Multi Level Reinjection ac/dc Converters for HVDC
Thesis DisciplineElectrical Engineering
Degree GrantorUniversity of Canterbury
Degree NameDoctor of Philosophy
A new concept, the multi level voltage/current reinjection ac/dc conversion, is described in this thesis. Novel voltage and current source converter configurations, based on voltage and current reinjection concepts are proposed. These converter configurations are thoroughly analyzed in their ac and dc system sides. The fundamentals of the reinjection concept is discussed briefly, which lead to the derivation of the ideal reinjection waveform for complete harmonic cancellation and approximations for practical implementation. The concept of multi level voltage reinjection VSC is demonstrated through two types of configurations, based on standard 12-pulse parallel and series connected VSC modified with reinjection bridges and transformers.

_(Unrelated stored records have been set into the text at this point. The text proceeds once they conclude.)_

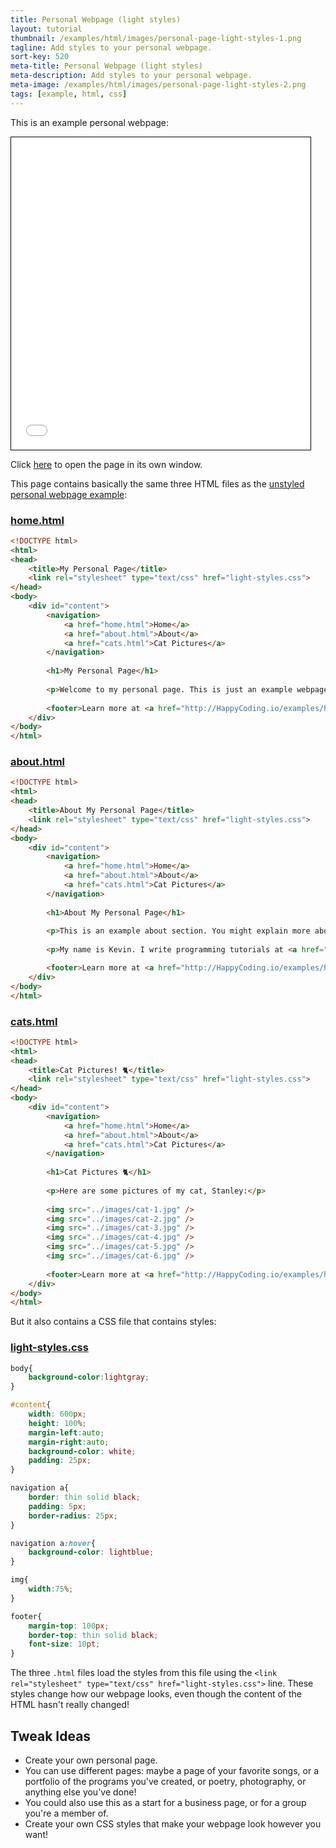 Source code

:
 ```yaml
---
title: Personal Webpage (light styles)
layout: tutorial
thumbnail: /examples/html/images/personal-page-light-styles-1.png
tagline: Add styles to your personal webpage.
sort-key: 520
meta-title: Personal Webpage (light styles)
meta-description: Add styles to your personal webpage.
meta-image: /examples/html/images/personal-page-light-styles-2.png
tags: [example, html, css]
---
```


This is an example personal webpage:

<iframe src="/HappyCoding/examples/html/files/personal-page-light-styles/home.html" width="95%" height="500px" style="border: thin solid black;"></iframe>

Click [here](/examples/html/files/personal-page-light-styles/home.html) to open the page in its own window.

This page contains basically the same three HTML files as the [unstyled personal webpage example](/examples/html/personal-webpage-unstyled):

### [home.html](/examples/html/files/personal-page-light-styles/home.html)

```html
<!DOCTYPE html>
<html>
<head>
	<title>My Personal Page</title>
	<link rel="stylesheet" type="text/css" href="light-styles.css">
</head>
<body>
	<div id="content">
		<navigation>
			<a href="home.html">Home</a>
			<a href="about.html">About</a>
			<a href="cats.html">Cat Pictures</a>
		</navigation>
	
		<h1>My Personal Page</h1>
		
		<p>Welcome to my personal page. This is just an example webpage. It uses some simple CSS to make it slightly prettier than the default styles.</p>
		
		<footer>Learn more at <a href="http://HappyCoding.io/examples/html/personal-page-light-styles">HappyCoding.io</a>!</footer>
	</div>
</body>
</html>
```

### [about.html](/examples/html/files/personal-page-light-styles/about.html)

```html
<!DOCTYPE html>
<html>
<head>
	<title>About My Personal Page</title>
	<link rel="stylesheet" type="text/css" href="light-styles.css">
</head>
<body>
	<div id="content">
		<navigation>
			<a href="home.html">Home</a>
			<a href="about.html">About</a>
			<a href="cats.html">Cat Pictures</a>
		</navigation>
	
		<h1>About My Personal Page</h1>
		
		<p>This is an example about section. You might explain more about yourself, or the webpage, or give links to other resources.</p>
		
		<p>My name is Kevin. I write programming tutorials at <a href="http://HappyCoding.io">HappyCoding.io</a>, and I have a cat named Stanley. My favorite color is black, but if that doesn't count then I'll choose green. I also like comic books and playing bikes.</p>

		<footer>Learn more at <a href="http://HappyCoding.io/examples/html/personal-page-light-styles">HappyCoding.io</a>!</footer>
	</div>
</body>
</html>
```

### [cats.html](/examples/html/files/personal-page-light-styles/cats.html)

```html
<!DOCTYPE html>
<html>
<head>
	<title>Cat Pictures! 🐈</title>
	<link rel="stylesheet" type="text/css" href="light-styles.css">
</head>
<body>
	<div id="content">
		<navigation>
			<a href="home.html">Home</a>
			<a href="about.html">About</a>
			<a href="cats.html">Cat Pictures</a>
		</navigation>
	
		<h1>Cat Pictures 🐈</h1>
		
		<p>Here are some pictures of my cat, Stanley:</p>
		
		<img src="../images/cat-1.jpg" />
		<img src="../images/cat-2.jpg" />
		<img src="../images/cat-3.jpg" />
		<img src="../images/cat-4.jpg" />
		<img src="../images/cat-5.jpg" />
		<img src="../images/cat-6.jpg" />
			
		<footer>Learn more at <a href="http://HappyCoding.io/examples/html/personal-page-light-styles">HappyCoding.io</a>!</footer>
	</div>
</body>
</html>
```

But it also contains a CSS file that contains styles:

### [light-styles.css](/examples/html/files/personal-page-light-styles/light-styles.css)

```css
body{
	background-color:lightgray;	
}

#content{
	width: 600px;
	height: 100%;
	margin-left:auto;
	margin-right:auto;	
	background-color: white;
	padding: 25px;
}

navigation a{
	border: thin solid black;
	padding: 5px;
	border-radius: 25px;
}

navigation a:hover{
	background-color: lightblue;
}

img{
	width:75%;	
}

footer{
	margin-top: 100px;
	border-top: thin solid black;
	font-size: 10pt;
}
```

The three `.html` files load the styles from this file using the `<link rel="stylesheet" type="text/css" href="light-styles.css">` line. These styles change how our webpage looks, even though the content of the HTML hasn't really changed!


## Tweak Ideas

- Create your own personal page.
- You can use different pages: maybe a page of your favorite songs, or a portfolio of the programs you've created, or poetry, photography, or anything else you've done!
- You could also use this as a start for a business page, or for a group you're a member of.
- Create your own CSS styles that make your webpage look however you want!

Firing control strategies and steady state waveform analysis are presented and verified by EMTDC simulations. The multi level current reinjection CSC is also described using two configurations based on standard 12-pulse parallel and series connected CSC modified with associated reinjection circuitry. Firing control strategies and steady state waveform analysis are presented and verified by EMTDC simulations. Taking the advantage of zero current switching in the main bridge valves, achieved through multi level current reinjection, an advanced multi level current reinjection scheme, consisting thyristor main bridges and self-commutated reinjection circuitry is proposed. This hybrid scheme effectively incorporates self-commutated capability into a conventional thyristor converter. The ability of the main bridge valves to commutate without the assistance of a turn-off pulse or line commutating voltage under the zero current condition is explained and verified by EMTDC simulations. Finally, the applications of the MLCR-CSC are discussed in terms of a back to back HVDC link and a long distance HVDC transmission system. The power and control structures and closed loop control strategies are presented. Dynamic simulation is carried out on PSCAD/EMTDC to demonstrate the two systems ability to respond to varying active and reactive power operating conditions.